There is probably something in all these paradoxical contentions, but they are too unqualified to convince. Researchers of genius love to find intricate and occult patterns in their material, and they love to show that everybody else has been not slightly but entirely wrong.

Characteristically, he has little praise for his rival inquirers into the depths, the psychoanalysts. Freud and Abraham were, he thinks, right to deplore the modern refusal to mourn, but wrong in their analysis of it. They assumed that complex dealings with the love and hate felt by the survivor for the deceased were universal, that the death of the other always induces the same sort of psychic situation. But Ariès has been labouring to show the great diversity of the human response to death, and to prove that it is subject to periodisation: so he concludes that the analysts were unwittingly dependent upon a local and cultural model of mourning, which they mistook for a universal condition: their ideal mourner is a 19th-century invention based on the 18th-century invention of the Beautiful Death. Before that there was grief, but not guilt, no persistent prostration.

I suppose the analysts would dismiss these arguments as mere symptoms of denial, saying, for example, that mourning recapitulates inescapable infantile losses and conflicts common to all mankind; death is always construed as an act of violence, however the culture works to conceal and deny the fact. For them, Ariès’s denial of denial is simply another form of the same denial. He himself shows how various are the forms denial can take – for example, in his study of the practice of concealing or revealing the face of the dead, of changing fashions in tomb sculpture. But these are cultural, not psychic changes. The analysts have a deeper deep structure. Ariès rejoices in diversity; analysts, despite all the variations of doctrine, are what used to be called uniformitarian.

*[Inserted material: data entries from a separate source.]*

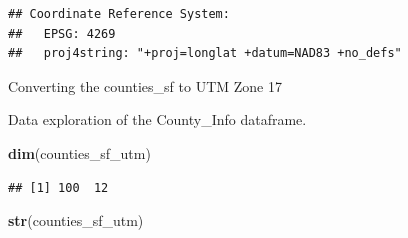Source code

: \documentclass[12pt,]{article}
\newenvironment{Shaded}{\begin{snugshade}}{\end{snugshade}}
\newcommand{\KeywordTok}[1]{\textcolor[rgb]{0.13,0.29,0.53}{\textbf{#1}}}
\newcommand{\DataTypeTok}[1]{\textcolor[rgb]{0.13,0.29,0.53}{#1}}
\newcommand{\DecValTok}[1]{\textcolor[rgb]{0.00,0.00,0.81}{#1}}
\newcommand{\StringTok}[1]{\textcolor[rgb]{0.31,0.60,0.02}{#1}}
\newcommand{\CommentTok}[1]{\textcolor[rgb]{0.56,0.35,0.01}{\textit{#1}}}
\newcommand{\OperatorTok}[1]{\textcolor[rgb]{0.81,0.36,0.00}{\textbf{#1}}}
\newcommand{\NormalTok}[1]{#1}
\begin{document}
\begin{verbatim}
## Coordinate Reference System:
##   EPSG: 4269 
##   proj4string: "+proj=longlat +datum=NAD83 +no_defs"
\end{verbatim}

Converting the counties\_sf to UTM Zone 17

\begin{Shaded}
\end{Shaded}

Data exploration of the County\_Info dataframe.

\begin{Shaded}
\begin{Highlighting}[]
\KeywordTok{dim}\NormalTok{(counties_sf_utm)}
\end{Highlighting}
\end{Shaded}

\begin{verbatim}
## [1] 100  12
\end{verbatim}

\begin{Shaded}
\begin{Highlighting}[]
\KeywordTok{str}\NormalTok{(counties_sf_utm)}
\end{Highlighting}
\end{Shaded}
\end{document}
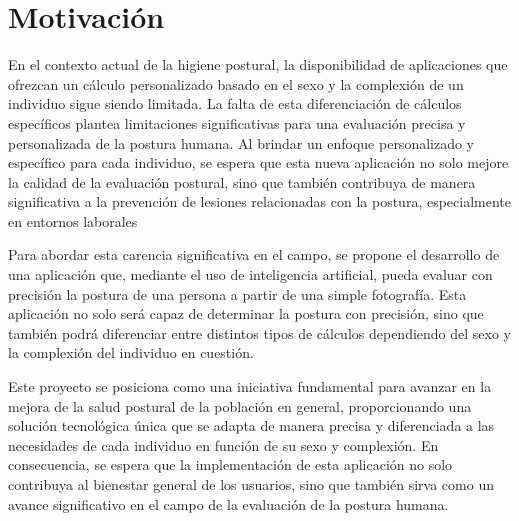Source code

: \section{Motivación}
\label{sec:motivation}

En el contexto actual de la higiene postural, la disponibilidad de aplicaciones que ofrezcan un cálculo personalizado basado en el sexo y la complexión de un individuo sigue siendo limitada. 
La falta de esta diferenciación de cálculos específicos plantea limitaciones significativas para una evaluación precisa y personalizada de la postura humana. Al brindar un enfoque personalizado y específico para cada individuo, se espera que esta nueva aplicación no solo mejore la calidad de la evaluación postural, sino que también contribuya de manera significativa a la prevención de lesiones relacionadas con la postura, especialmente en entornos laborales

 Para abordar esta carencia significativa en el campo, se propone el desarrollo de una aplicación que, mediante el uso de inteligencia artificial, pueda evaluar con precisión la postura de una persona a partir de una simple fotografía. Esta aplicación no solo será capaz de determinar la postura con precisión, sino que también podrá diferenciar entre distintos tipos de cálculos dependiendo del sexo y la complexión del individuo en cuestión.

Este proyecto se posiciona como una iniciativa fundamental para avanzar en la mejora de la salud postural de la población en general, proporcionando una solución tecnológica única que se adapta de manera precisa y diferenciada a las necesidades de cada individuo en función de su sexo y complexión. En consecuencia, se espera que la implementación de esta aplicación no solo contribuya al bienestar general de los usuarios, sino que también sirva como un avance significativo en el campo de la evaluación de la postura humana.
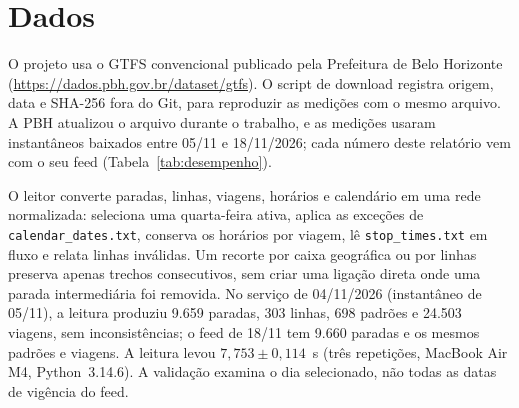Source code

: \section{Dados}\label{sec:dados}

O projeto usa o GTFS convencional publicado pela Prefeitura de Belo Horizonte
(\url{https://dados.pbh.gov.br/dataset/gtfs}). O script de download registra origem, data e
SHA-256 fora do Git, para reproduzir as medições com o mesmo arquivo. A PBH atualizou o arquivo
durante o trabalho, e as medições usaram instantâneos baixados entre 05/11 e 18/11/2026; cada número
deste relatório vem com o seu feed (Tabela~\ref{tab:desempenho}).

O leitor converte paradas, linhas, viagens, horários e calendário em uma rede normalizada:
seleciona uma quarta-feira ativa, aplica as exceções de \texttt{calendar\_dates.txt}, conserva
os horários por viagem, lê \texttt{stop\_times.txt} em fluxo e relata linhas inválidas. Um
recorte por caixa geográfica ou por linhas preserva apenas trechos consecutivos, sem criar uma
ligação direta onde uma parada intermediária foi removida. No serviço de 04/11/2026 (instantâneo
de 05/11), a leitura produziu 9.659 paradas, 303 linhas, 698 padrões e 24.503 viagens, sem
inconsistências; o feed de 18/11 tem 9.660 paradas e os mesmos padrões e viagens. A leitura levou
$7{,}753 \pm 0{,}114$~s (três repetições, MacBook Air M4, Python~3.14.6). A validação examina o
dia selecionado, não todas as datas de vigência do feed.
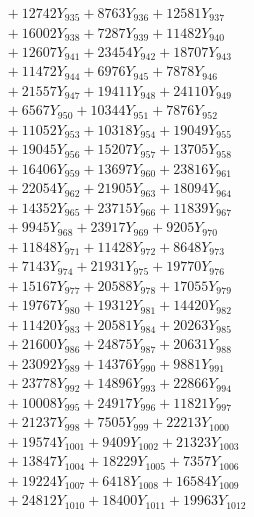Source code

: \documentclass[a4paper,10pt]{article}
\begin{document}
{\begin{align}
&\;  + 12742 Y_{935} + 8763 Y_{936} + 12581 Y_{937} \\[0.3ex]
&\;  + 16002 Y_{938} + 7287 Y_{939} + 11482 Y_{940} \\[0.3ex]
&\;  + 12607 Y_{941} + 23454 Y_{942} + 18707 Y_{943} \\[0.3ex]
&\;  + 11472 Y_{944} + 6976 Y_{945} + 7878 Y_{946} \\[0.3ex]
&\;  + 21557 Y_{947} + 19411 Y_{948} + 24110 Y_{949} \\[0.3ex]
&\;  + 6567 Y_{950} + 10344 Y_{951} + 7876 Y_{952} \\[0.3ex]
&\;  + 11052 Y_{953} + 10318 Y_{954} + 19049 Y_{955} \\[0.3ex]
&\;  + 19045 Y_{956} + 15207 Y_{957} + 13705 Y_{958} \\[0.5ex]\allowbreak
&\;  + 16406 Y_{959} + 13697 Y_{960} + 23816 Y_{961} \\[0.3ex]
&\;  + 22054 Y_{962} + 21905 Y_{963} + 18094 Y_{964} \\[0.3ex]
&\;  + 14352 Y_{965} + 23715 Y_{966} + 11839 Y_{967} \\[0.3ex]
&\;  + 9945 Y_{968} + 23917 Y_{969} + 9205 Y_{970} \\[0.3ex]
&\;  + 11848 Y_{971} + 11428 Y_{972} + 8648 Y_{973} \\[0.3ex]
&\;  + 7143 Y_{974} + 21931 Y_{975} + 19770 Y_{976} \\[0.3ex]
&\;  + 15167 Y_{977} + 20588 Y_{978} + 17055 Y_{979} \\[0.3ex]
&\;  + 19767 Y_{980} + 19312 Y_{981} + 14420 Y_{982} \\[0.3ex]
&\;  + 11420 Y_{983} + 20581 Y_{984} + 20263 Y_{985} \\[0.3ex]
&\;  + 21600 Y_{986} + 24875 Y_{987} + 20631 Y_{988} \\[0.5ex]\allowbreak
&\;  + 23092 Y_{989} + 14376 Y_{990} + 9881 Y_{991} \\[0.3ex]
&\;  + 23778 Y_{992} + 14896 Y_{993} + 22866 Y_{994} \\[0.3ex]
&\;  + 10008 Y_{995} + 24917 Y_{996} + 11821 Y_{997} \\[0.3ex]
&\;  + 21237 Y_{998} + 7505 Y_{999} + 22213 Y_{1000} \\[0.3ex]
&\;  + 19574 Y_{1001} + 9409 Y_{1002} + 21323 Y_{1003} \\[0.3ex]
&\;  + 13847 Y_{1004} + 18229 Y_{1005} + 7357 Y_{1006} \\[0.3ex]
&\;  + 19224 Y_{1007} + 6418 Y_{1008} + 16584 Y_{1009} \\[0.3ex]
&\;  + 24812 Y_{1010} + 18400 Y_{1011} + 19963 Y_{1012} \\[0.3ex]

\end{align}}
\end{document}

His love of change can be seen in the emphasis he places upon the fear of premature burial, as the starting-point, virtually, of modern attitudes to death. For centuries, nobody seemed to bother about it, but then an epidemic fear developed. Finally it disappeared again, so that although it instituted a major change it was in itself no more than a period fashion. This seems very doubtful. I myself have known a man with a pathological terror of being buried alive: he extracted all manner of undertakings from his friends, who were to carry out a series of tests and instal alarms in the coffin. I daresay the consulting rooms are still haunted by such unfortunates, and Ariès himself cites instances from earlier periods. The fear of premature burial – and the fear of the prematurely buried – may be closer to universal than he allows. Epidemic manifestations may have temporary and local explanations, but that the dead and living states should be clearly distinguished, that any intermediate state is felt to be intolerable to all concerned, may be matter for the analyst rather than the historian.

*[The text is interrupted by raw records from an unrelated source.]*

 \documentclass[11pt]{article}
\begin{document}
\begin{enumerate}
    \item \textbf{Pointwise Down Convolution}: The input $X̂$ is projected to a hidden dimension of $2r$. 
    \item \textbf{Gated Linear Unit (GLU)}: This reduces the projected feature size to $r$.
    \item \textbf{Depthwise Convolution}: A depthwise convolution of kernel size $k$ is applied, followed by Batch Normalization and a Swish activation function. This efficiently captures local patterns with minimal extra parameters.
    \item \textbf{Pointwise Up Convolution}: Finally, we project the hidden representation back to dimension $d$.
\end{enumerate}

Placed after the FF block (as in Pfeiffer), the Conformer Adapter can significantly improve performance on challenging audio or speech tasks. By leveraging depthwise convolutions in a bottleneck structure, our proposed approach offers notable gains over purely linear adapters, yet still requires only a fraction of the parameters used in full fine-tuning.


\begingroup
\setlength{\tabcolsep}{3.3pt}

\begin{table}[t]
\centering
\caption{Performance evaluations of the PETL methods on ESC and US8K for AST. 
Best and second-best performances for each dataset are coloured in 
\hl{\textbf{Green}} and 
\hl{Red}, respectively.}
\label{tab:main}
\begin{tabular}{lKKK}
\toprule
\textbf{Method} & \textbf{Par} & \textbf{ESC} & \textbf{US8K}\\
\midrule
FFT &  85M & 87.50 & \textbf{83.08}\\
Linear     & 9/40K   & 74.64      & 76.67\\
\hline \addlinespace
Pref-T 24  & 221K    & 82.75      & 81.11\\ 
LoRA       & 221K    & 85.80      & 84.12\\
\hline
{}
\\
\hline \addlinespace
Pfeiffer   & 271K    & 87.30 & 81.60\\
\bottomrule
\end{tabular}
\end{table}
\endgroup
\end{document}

Ariès’s attitude to psychoanalysts is nothing like so hostile as his attitude to doctors. He looks back with admiration at times when death occurred without medical attendance, at home; the dying knew they were dying, and how to behave, and the neighbours dropped in to say goodbye. Nowadays the doctor is in charge, prolonging our lives into the worst terminal indignities, then dismissing our bodies as evidence of no further relevance, or of medical failure. A strong dislike of modern modes of dying may be one of the forces that animate this very excited and eloquent book.

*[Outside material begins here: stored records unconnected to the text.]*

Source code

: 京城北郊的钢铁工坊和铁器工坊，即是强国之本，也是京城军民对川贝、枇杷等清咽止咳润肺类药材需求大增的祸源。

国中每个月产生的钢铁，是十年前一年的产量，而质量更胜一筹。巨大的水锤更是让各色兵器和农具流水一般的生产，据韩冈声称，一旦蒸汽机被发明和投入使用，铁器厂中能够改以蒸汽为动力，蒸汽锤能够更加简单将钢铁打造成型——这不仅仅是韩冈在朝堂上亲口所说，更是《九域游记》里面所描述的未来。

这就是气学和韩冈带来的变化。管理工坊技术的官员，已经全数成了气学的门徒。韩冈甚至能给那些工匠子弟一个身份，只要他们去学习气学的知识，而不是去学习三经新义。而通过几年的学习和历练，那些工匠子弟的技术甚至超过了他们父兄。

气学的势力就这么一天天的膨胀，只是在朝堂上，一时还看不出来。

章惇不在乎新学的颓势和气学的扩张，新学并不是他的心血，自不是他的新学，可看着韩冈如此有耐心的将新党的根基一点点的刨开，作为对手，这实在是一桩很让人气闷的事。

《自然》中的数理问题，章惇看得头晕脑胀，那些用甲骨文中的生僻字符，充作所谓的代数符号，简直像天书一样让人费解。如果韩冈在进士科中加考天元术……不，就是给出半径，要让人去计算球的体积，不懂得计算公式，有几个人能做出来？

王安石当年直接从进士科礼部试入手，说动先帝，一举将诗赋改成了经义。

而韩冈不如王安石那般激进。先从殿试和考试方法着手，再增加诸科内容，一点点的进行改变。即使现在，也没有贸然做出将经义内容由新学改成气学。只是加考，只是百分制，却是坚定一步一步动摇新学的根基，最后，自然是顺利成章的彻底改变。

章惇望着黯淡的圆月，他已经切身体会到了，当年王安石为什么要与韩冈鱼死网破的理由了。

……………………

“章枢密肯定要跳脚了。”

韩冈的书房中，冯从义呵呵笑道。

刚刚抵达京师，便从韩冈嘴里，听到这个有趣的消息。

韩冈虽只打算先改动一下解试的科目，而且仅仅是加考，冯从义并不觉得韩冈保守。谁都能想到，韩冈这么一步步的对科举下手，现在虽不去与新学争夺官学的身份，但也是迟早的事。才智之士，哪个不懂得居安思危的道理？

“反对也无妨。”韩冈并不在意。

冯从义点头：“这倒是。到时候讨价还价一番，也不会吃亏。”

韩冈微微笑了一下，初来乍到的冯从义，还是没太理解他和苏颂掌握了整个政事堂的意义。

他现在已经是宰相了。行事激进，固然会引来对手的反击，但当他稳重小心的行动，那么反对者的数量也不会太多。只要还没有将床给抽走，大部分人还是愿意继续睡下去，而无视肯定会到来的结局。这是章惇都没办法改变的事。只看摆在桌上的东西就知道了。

Indeed, I have given a rather poor impression of its scope, variety and interest. It is likely to be read less as an example of a fashionable way of doing history than as a sort of bumper book of death. It is very large, but then so is its subject, and part of the pleasure for everybody will be that, large as it is, it doesn’t include everything. The main pleasure, of course, is that it protects us from its subject by making it a subject, a mere matter of cultural history.